City Park Lake
City Park Lake is located in central Westminster and is an important scenic and recreational feature of 205-acre City Park.
Situated in the west-central area of the park at West 104th Avenue and Sheridan Boulevard, the lake is just east of Big Dry Creek and the Westminster Promenade. Reaching a maximum depth of 14 feet, the 7.2-acre lake supports a variety of aquatic and wetland birds, along with fish such as bass, crappie and trout. Wetlands, along with cottonwoods, willows and grassed grounds, are found along the shores.
A trail takes visitors around the lake’s perimeter and connects with the Big Dry Creek Trail. From the east side of the lake, visitors are treated to a panoramic view of the Westin Hotel and the foothills beyond.

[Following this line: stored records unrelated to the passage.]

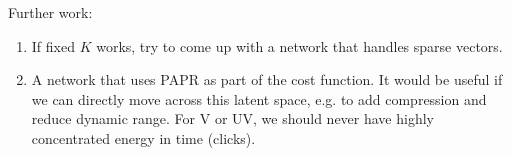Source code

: \documentclass{article}
\begin{document}
Further work:
\begin{enumerate}
\item If fixed $K$ works, try to come up with a network that handles sparse vectors.
\item A network that uses PAPR as part of the cost function.  It would be useful if we can directly move across this latent space, e.g. to add compression and reduce dynamic range.  For V or UV, we should never have highly concentrated energy in time (clicks).
\end{enumerate}



\end{document}
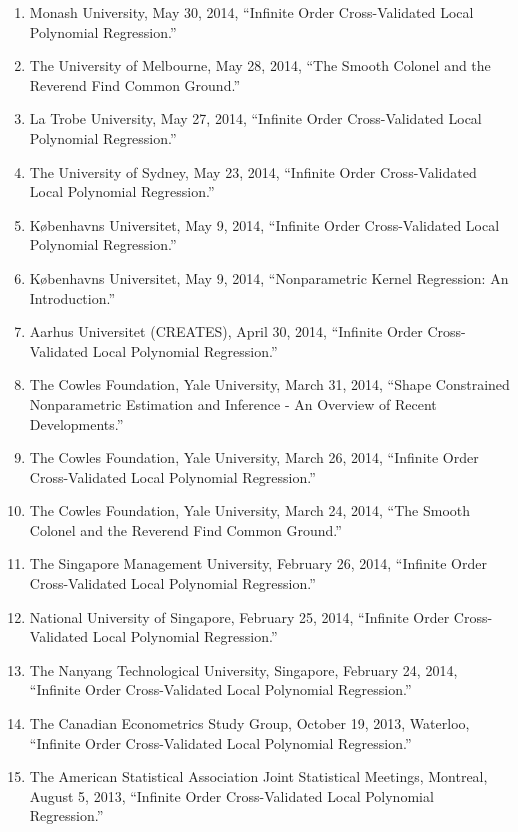 \documentclass[
]{article}
\begin{document}
\begin{enumerate}
  Rimini Center for Economic Analysis, June 9, 2014, ``The Smooth
  Colonel and the Reverend Find Common Ground.''
\item
  Monash University, May 30, 2014, ``Infinite Order Cross-Validated
  Local Polynomial Regression.''
\item
  The University of Melbourne, May 28, 2014, ``The Smooth Colonel and
  the Reverend Find Common Ground.''
\item
  La Trobe University, May 27, 2014, ``Infinite Order Cross-Validated
  Local Polynomial Regression.''
\item
  The University of Sydney, May 23, 2014, ``Infinite Order
  Cross-Validated Local Polynomial Regression.''
\item
  Københavns Universitet, May 9, 2014, ``Infinite Order Cross-Validated
  Local Polynomial Regression.''
\item
  Københavns Universitet, May 9, 2014, ``Nonparametric Kernel
  Regression: An Introduction.''
\item
  Aarhus Universitet (CREATES), April 30, 2014, ``Infinite Order
  Cross-Validated Local Polynomial Regression.''
\item
  The Cowles Foundation, Yale University, March 31, 2014, ``Shape
  Constrained Nonparametric Estimation and Inference - An Overview of
  Recent Developments.''
\item
  The Cowles Foundation, Yale University, March 26, 2014, ``Infinite
  Order Cross-Validated Local Polynomial Regression.''
\item
  The Cowles Foundation, Yale University, March 24, 2014, ``The Smooth
  Colonel and the Reverend Find Common Ground.''
\item
  The Singapore Management University, February 26, 2014, ``Infinite
  Order Cross-Validated Local Polynomial Regression.''
\item
  National University of Singapore, February 25, 2014, ``Infinite Order
  Cross-Validated Local Polynomial Regression.''
\item
  The Nanyang Technological University, Singapore, February 24, 2014,
  ``Infinite Order Cross-Validated Local Polynomial Regression.''
\item
  The Canadian Econometrics Study Group, October 19, 2013, Waterloo,
  ``Infinite Order Cross-Validated Local Polynomial Regression.''
\item
  The American Statistical Association Joint Statistical Meetings,
  Montreal, August 5, 2013, ``Infinite Order Cross-Validated Local
  Polynomial Regression.''

\end{enumerate}
\end{document}
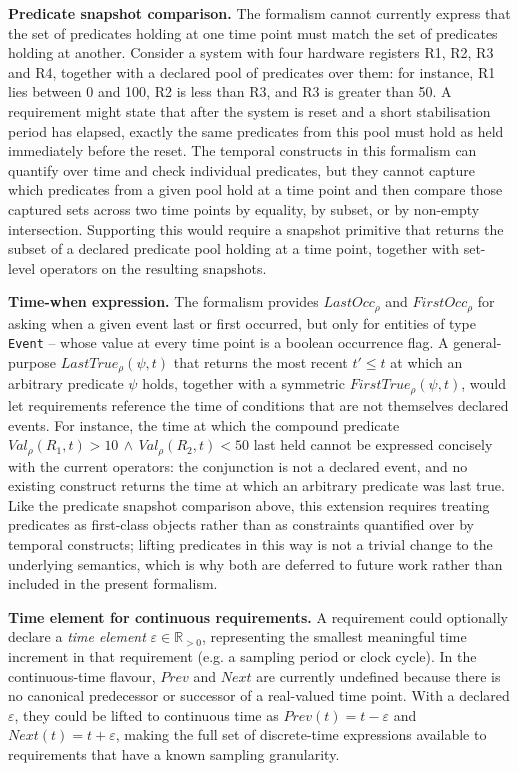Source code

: \textbf{Predicate snapshot comparison.} The formalism cannot currently express that the set of predicates holding at one time point must match the set of predicates holding at another. Consider a system with four hardware registers R1, R2, R3 and R4, together with a declared pool of predicates over them: for instance, R1 lies between 0 and 100, R2 is less than R3, and R3 is greater than 50. A requirement might state that after the system is reset and a short stabilisation period has elapsed, exactly the same predicates from this pool must hold as held immediately before the reset. The temporal constructs in this formalism can quantify over time and check individual predicates, but they cannot capture which predicates from a given pool hold at a time point and then compare those captured sets across two time points by equality, by subset, or by non-empty intersection. Supporting this would require a snapshot primitive that returns the subset of a declared predicate pool holding at a time point, together with set-level operators on the resulting snapshots.

\textbf{Time-when expression.} The formalism provides $\mathit{LastOcc}_\rho$ and $\mathit{FirstOcc}_\rho$ for asking when a given event last or first occurred, but only for entities of type \texttt{Event} -- whose value at every time point is a boolean occurrence flag. A general-purpose $\mathit{LastTrue}_\rho(\psi, t)$ that returns the most recent $t' \leq t$ at which an arbitrary predicate $\psi$ holds, together with a symmetric $\mathit{FirstTrue}_\rho(\psi, t)$, would let requirements reference the time of conditions that are not themselves declared events. For instance, the time at which the compound predicate $\mathit{Val}_\rho(R_1, t) > 10 \,\land\, \mathit{Val}_\rho(R_2, t) < 50$ last held cannot be expressed concisely with the current operators: the conjunction is not a declared event, and no existing construct returns the time at which an arbitrary predicate was last true. Like the predicate snapshot comparison above, this extension requires treating predicates as first-class objects rather than as constraints quantified over by temporal constructs; lifting predicates in this way is not a trivial change to the underlying semantics, which is why both are deferred to future work rather than included in the present formalism.

\textbf{Time element for continuous requirements.} A requirement could optionally declare a \emph{time element} $\varepsilon \in \mathbb{R}_{>0}$, representing the smallest meaningful time increment in that requirement (e.g. a sampling period or clock cycle). In the continuous-time flavour, $\mathit{Prev}$ and $\mathit{Next}$ are currently undefined because there is no canonical predecessor or successor of a real-valued time point. With a declared $\varepsilon$, they could be lifted to continuous time as $\mathit{Prev}(t) = t - \varepsilon$ and $\mathit{Next}(t) = t + \varepsilon$, making the full set of discrete-time expressions available to requirements that have a known sampling granularity.

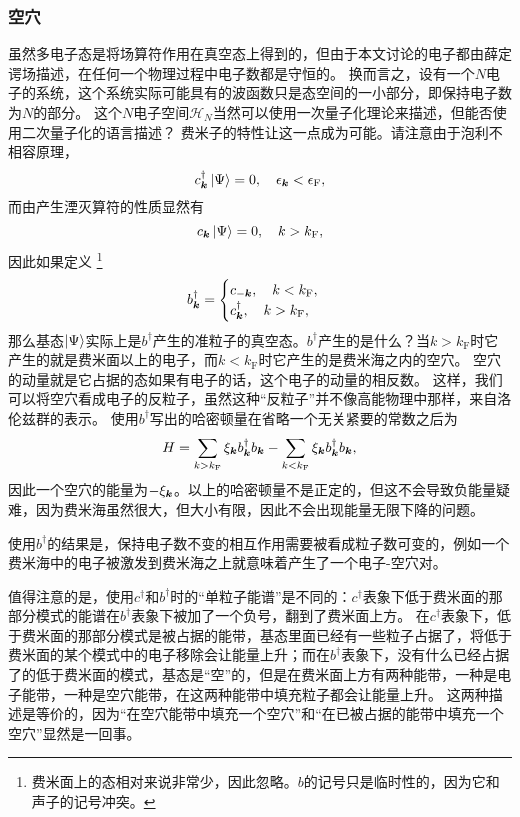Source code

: \subsubsection{空穴} 

虽然多电子态是将场算符作用在真空态上得到的，但由于本文讨论的电子都由薛定谔场描述，在任何一个物理过程中电子数都是守恒的。
换而言之，设有一个$N$电子的系统，这个系统实际可能具有的波函数只是态空间的一小部分，即保持电子数为$N$的部分。
这个$N$电子空间$\mathcal{H}_N$当然可以使用一次量子化理论来描述，但能否使用二次量子化的语言描述？
费米子的特性让这一点成为可能。请注意由于泡利不相容原理，
\[
    {c}^\dagger_{\vb*{k}} \ket{\Psi} = 0, \quad \epsilon_{\vb*{k}} < \epsilon_\text{F},
\]
而由产生湮灭算符的性质显然有
\[
    {c}_{\vb*{k}} \ket{\Psi} = 0, \quad k > k_\text{F},
\]
因此如果定义%
\footnote{费米面上的态相对来说非常少，因此忽略。$b$的记号只是临时性的，因为它和声子的记号冲突。}%
\begin{equation}
    {b}^\dagger_{\vb*{k}} = \begin{cases}
        {c}_{-\vb*{k}}, \quad k < k_\text{F}, \\
        {c}_{\vb*{k}}^\dagger, \quad k > k_\text{F},
    \end{cases}
    \label{eq:occupied-electron-hole-flip}
\end{equation}
那么基态$\ket{\Psi}$实际上是${b}^\dagger$产生的准粒子的真空态。${b}^\dagger$产生的是什么？当$k>k_\text{F}$时它产生的就是费米面以上的电子，而$k<k_\text{F}$时它产生的是费米海之内的空穴。
空穴的动量就是它占据的态如果有电子的话，这个电子的动量的相反数。%
这样，我们可以将空穴看成电子的反粒子，虽然这种“反粒子”并不像高能物理中那样，来自洛伦兹群的表示。
使用${b}^\dagger$写出的哈密顿量在省略一个无关紧要的常数之后为
\begin{equation}
    {H} = \sum_{k > k_\text{F}} \xi_{\vb*{k}} {b}^\dagger_{\vb*{k}} {b}_{\vb*{k}} - \sum_{k < k_\text{F}} \xi_{\vb*{k}} {b}^\dagger_{\vb*{k}} {b}_{\vb*{k}},
    \label{eq:particle-and-hole-hamiltonian}
\end{equation}
因此一个空穴的能量为$-\xi_{\vb*{k}}$。以上的哈密顿量不是正定的，但这不会导致负能量疑难，因为费米海虽然很大，但大小有限，因此不会出现能量无限下降的问题。

使用${b}^\dagger$的结果是，保持电子数不变的相互作用需要被看成粒子数可变的，例如一个费米海中的电子被激发到费米海之上就意味着产生了一个电子-空穴对。

值得注意的是，使用$c^\dagger$和$b^\dagger$时的“单粒子能谱”是不同的：$c^\dagger$表象下低于费米面的那部分模式的能谱在$b^\dagger$表象下被加了一个负号，翻到了费米面上方。
在$c^\dagger$表象下，低于费米面的那部分模式是被占据的能带，基态里面已经有一些粒子占据了，将低于费米面的某个模式中的电子移除会让能量上升；而在$b^\dagger$表象下，没有什么已经占据了的低于费米面的模式，基态是“空”的，但是在费米面上方有两种能带，一种是电子能带，一种是空穴能带，在这两种能带中填充粒子都会让能量上升。
这两种描述是等价的，因为“在空穴能带中填充一个空穴”和“在已被占据的能带中填充一个空穴”显然是一回事。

The large landscaped park surrounding the lake holds two public recreation centers, picnic facilities, soccer and softball fields, a disc golf course, a skate park, multi-use areas and the Armed Forces Tribute Garden. Big Dry Creek runs from southwest to northeast just west of the lake, providing a wooded riparian corridor with its own walking and biking trails. The closest access to City Park Lake is gained from a parking lot located north of the soccer fields.
Prior to development of the park, the area where the lake is located consisted of open low-lying ground along Big Dry Creek, bisected by an unnamed wash.
Until the 1980s, the land appears to have been associated with a farmstead located northwest of today’s intersection of West 104th Avenue and Sheridan Boulevard. The fields were likely to have supported crops or were used as pasturage earlier in their history.
In 1982 and 1985, the land for City Park was acquired by the City of Westminster from the Hawn family. City Park Lake was constructed in 1993-1994 as a water feature designed specifically for the park, which was developed at the same time.
In addition to its scenic character and recreational use, the lake serves as a clay-lined retention pond that provides irrigation water for the entire park. Water for the lake used to be drawn from Big Dry Creek. However, it now derives water from a combination of reclaimed city water and stormwater runoff. Overflow runs, as needed, into Big Dry Creek. The lake is aerated to keep it healthy and to support aquatic life.